MATHISEN: The outflow from equity funds into bond funds or the flows into bond funds it hasn`t just happened suddenly. It`s been going on for years.
Has a whole generation of investors here from 2009 forward missed this bull market?
REID: No. What`s really going on here is that we`ve actually seen investors holding as much equity as they did in 2009, but part of this is a demographic phenomenon. We have the baby boomers who are holding the bulk of the assets in those 401(k) plans and the assets generally moving into retirement.
And as they do they begin to reposition their portfolio to decrease their equity exposure and increase their bond exposure slightly.

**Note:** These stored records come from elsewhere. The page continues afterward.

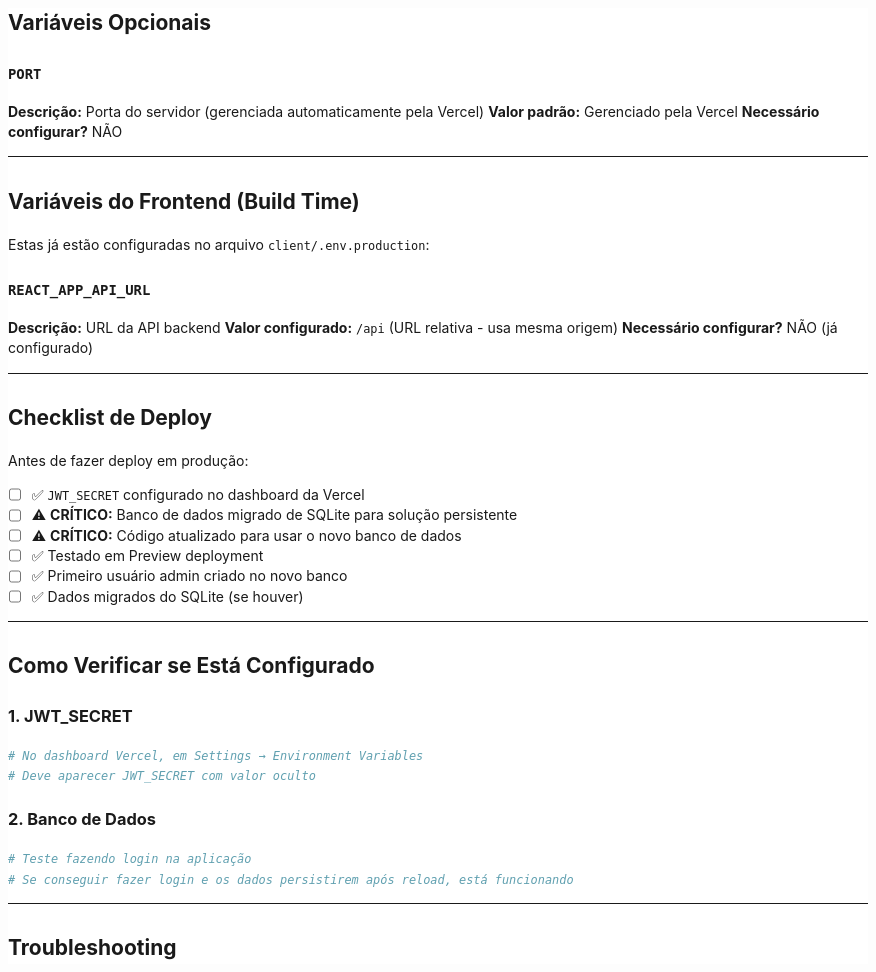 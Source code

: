 
## Variáveis Opcionais

### `PORT`
**Descrição:** Porta do servidor (gerenciada automaticamente pela Vercel)
**Valor padrão:** Gerenciado pela Vercel
**Necessário configurar?** NÃO

---

## Variáveis do Frontend (Build Time)

Estas já estão configuradas no arquivo `client/.env.production`:

### `REACT_APP_API_URL`
**Descrição:** URL da API backend
**Valor configurado:** `/api` (URL relativa - usa mesma origem)
**Necessário configurar?** NÃO (já configurado)

---

## Checklist de Deploy

Antes de fazer deploy em produção:

- [ ] ✅ `JWT_SECRET` configurado no dashboard da Vercel
- [ ] ⚠️ **CRÍTICO:** Banco de dados migrado de SQLite para solução persistente
- [ ] ⚠️ **CRÍTICO:** Código atualizado para usar o novo banco de dados
- [ ] ✅ Testado em Preview deployment
- [ ] ✅ Primeiro usuário admin criado no novo banco
- [ ] ✅ Dados migrados do SQLite (se houver)

---

## Como Verificar se Está Configurado

### 1. JWT_SECRET
```bash
# No dashboard Vercel, em Settings → Environment Variables
# Deve aparecer JWT_SECRET com valor oculto
```

### 2. Banco de Dados
```bash
# Teste fazendo login na aplicação
# Se conseguir fazer login e os dados persistirem após reload, está funcionando
```

---

## Troubleshooting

These aren`t large moves, but when you have billions of dollars moving this is what happens.
HERERA: All right. Brian, thanks for clarifying everything for us.
Brian Reid with ICI.
MATHISEN: Coming up, why Rio de Janeiro is an attractive vacation destination, if you want to call it that, for people who want to come home with a brand new look.
MATHISEN: Brazil isn`t just a hot spot for world class athletes right now.
There`s another huge population of tourist in Rio de Janiero who are looking for a little nip and tuck.
Carl Quintanilla tells us why Rio is the hemisphere`s happening place if you want to get some work done, at a bargain price.
CARL QUINTANILLA, NIGHTLY BUSINESS REPORT CORRESPONDENT: Brazil is known for its beautiful beaches and beautiful people with good reason. Brazil is second only to the United States in the number of cosmetic surgeries, and despite the country`s recession, the Brazilian society for plastic surgery says the number of surgeries have increased 10 percent each year since 2010.
The industry gets a big boost from medical tourists who go to Brazil specifically to get cosmetic procedures at discount rates.
BIANCA BITNER, COMESTIC VACATIONS: And in Brazil, you are going to find prices around 30 percent, 50 percent less than in the U.S. with the same quality of services.
QUINTANILLA: Cosmetic vacations caters to medical tourists in Rio and work with 100 patients a year, mostly from the U.S. company reps make doctor appointments, arrange travel and recommend restaurant. It`s part medical consultant, part concierge service.
BITNER: Before the surgery, they come and they take some days to do some tourism, of course. They want to see Brazil.
QUINTANILLA: Dr. Luiz Haroldo, a surgeon at Copacabana with 40 years experience, gets 10 percent of his referrals from Cosmetic Vacations. His specialty, performing multiple surgeries at once.
DR. LUIZ HAROLDO, PLASTIC SURGEON: Body contouring, together, liposuction, fatty graph (INAUDIBLE).
QUINTANILLA: One-stop shopping.
QUINTANILLA: And that`s part of the appeal for pats who travel across the globe.
GENNIFER WILLIAMS, COSMETIC VACATIONS CLIENT: One thing the doctors in the United States, they are kind of skeptical about doing all of those surgeries at one time.
QUINTANILLA: Medical tourism to Brazil is expected to grow 45 percent over the next five years, an attractive figure to the industry and its patrons.
WILLIAMS: I do plan on going to have some other things done.
QUINTANILLA: For NIGHTLY BUSINESS REPORT, I`m Carl Quintanilla, in Rio.
HERERA: Before we go, here`s another look at the record close for the three major indexes. The Dow added 117 points, the NASDAQ rose 23 and the S&P 500 gained 10.
And that does it for us on NIGHTLY BUSINESS REPORT — thanks for watching.
MATHISEN: And thanks from me as well. I`m Tyler Mathisen. Have a great evening, everybody, and we will see you back here tomorrow.